## [ENTRIES SHOWN]
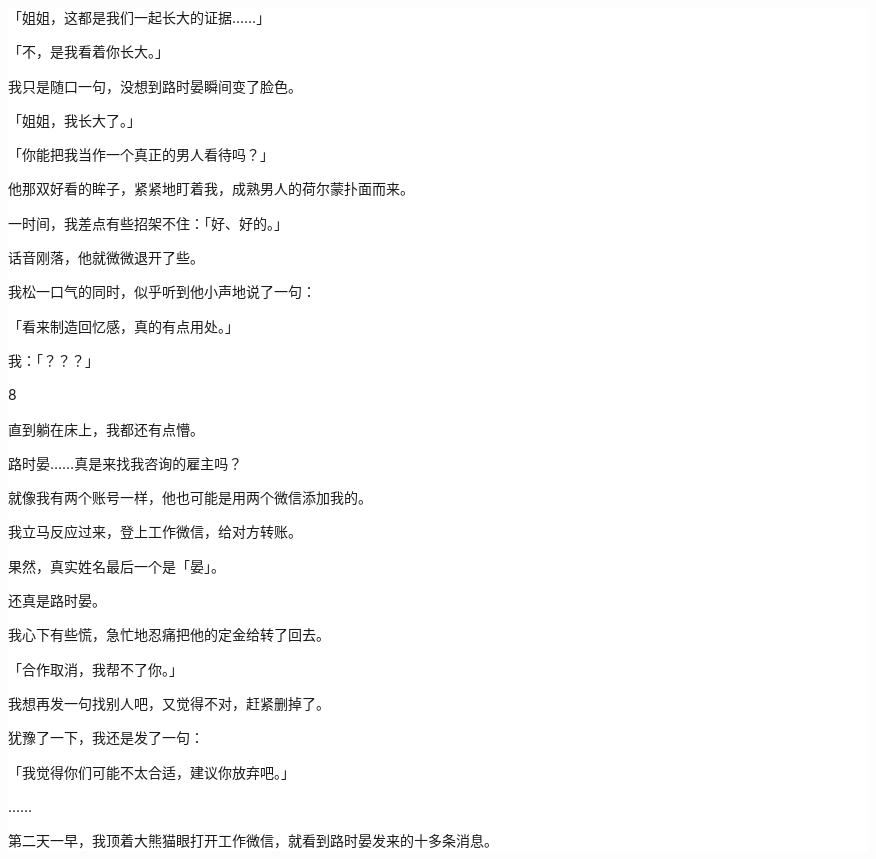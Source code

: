 「姐姐，这都是我们一起长大的证据……」


「不，是我看着你长大。」


我只是随口一句，没想到路时晏瞬间变了脸色。


「姐姐，我长大了。」


「你能把我当作一个真正的男人看待吗？」


他那双好看的眸子，紧紧地盯着我，成熟男人的荷尔蒙扑面而来。


一时间，我差点有些招架不住：「好、好的。」


话音刚落，他就微微退开了些。


我松一口气的同时，似乎听到他小声地说了一句：


「看来制造回忆感，真的有点用处。」


我：「？？？」


8


直到躺在床上，我都还有点懵。


路时晏……真是来找我咨询的雇主吗？


就像我有两个账号一样，他也可能是用两个微信添加我的。


我立马反应过来，登上工作微信，给对方转账。


果然，真实姓名最后一个是「晏」。


还真是路时晏。


我心下有些慌，急忙地忍痛把他的定金给转了回去。


「合作取消，我帮不了你。」


我想再发一句找别人吧，又觉得不对，赶紧删掉了。


犹豫了一下，我还是发了一句：


「我觉得你们可能不太合适，建议你放弃吧。」


……


第二天一早，我顶着大熊猫眼打开工作微信，就看到路时晏发来的十多条消息。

## [WHAT TO PRODUCE]
Please restate the entries word for word, with all pictures left out.

## [ANSWER TO THE PROBLEM]
Source code

: 「姐姐，这都是我们一起长大的证据……」


「不，是我看着你长大。」


我只是随口一句，没想到路时晏瞬间变了脸色。


「姐姐，我长大了。」


「你能把我当作一个真正的男人看待吗？」


他那双好看的眸子，紧紧地盯着我，成熟男人的荷尔蒙扑面而来。


一时间，我差点有些招架不住：「好、好的。」


话音刚落，他就微微退开了些。


我松一口气的同时，似乎听到他小声地说了一句：


「看来制造回忆感，真的有点用处。」


我：「？？？」


8


直到躺在床上，我都还有点懵。


路时晏……真是来找我咨询的雇主吗？


就像我有两个账号一样，他也可能是用两个微信添加我的。


我立马反应过来，登上工作微信，给对方转账。


果然，真实姓名最后一个是「晏」。


还真是路时晏。


我心下有些慌，急忙地忍痛把他的定金给转了回去。


「合作取消，我帮不了你。」


我想再发一句找别人吧，又觉得不对，赶紧删掉了。


犹豫了一下，我还是发了一句：


「我觉得你们可能不太合适，建议你放弃吧。」


……


第二天一早，我顶着大熊猫眼打开工作微信，就看到路时晏发来的十多条消息。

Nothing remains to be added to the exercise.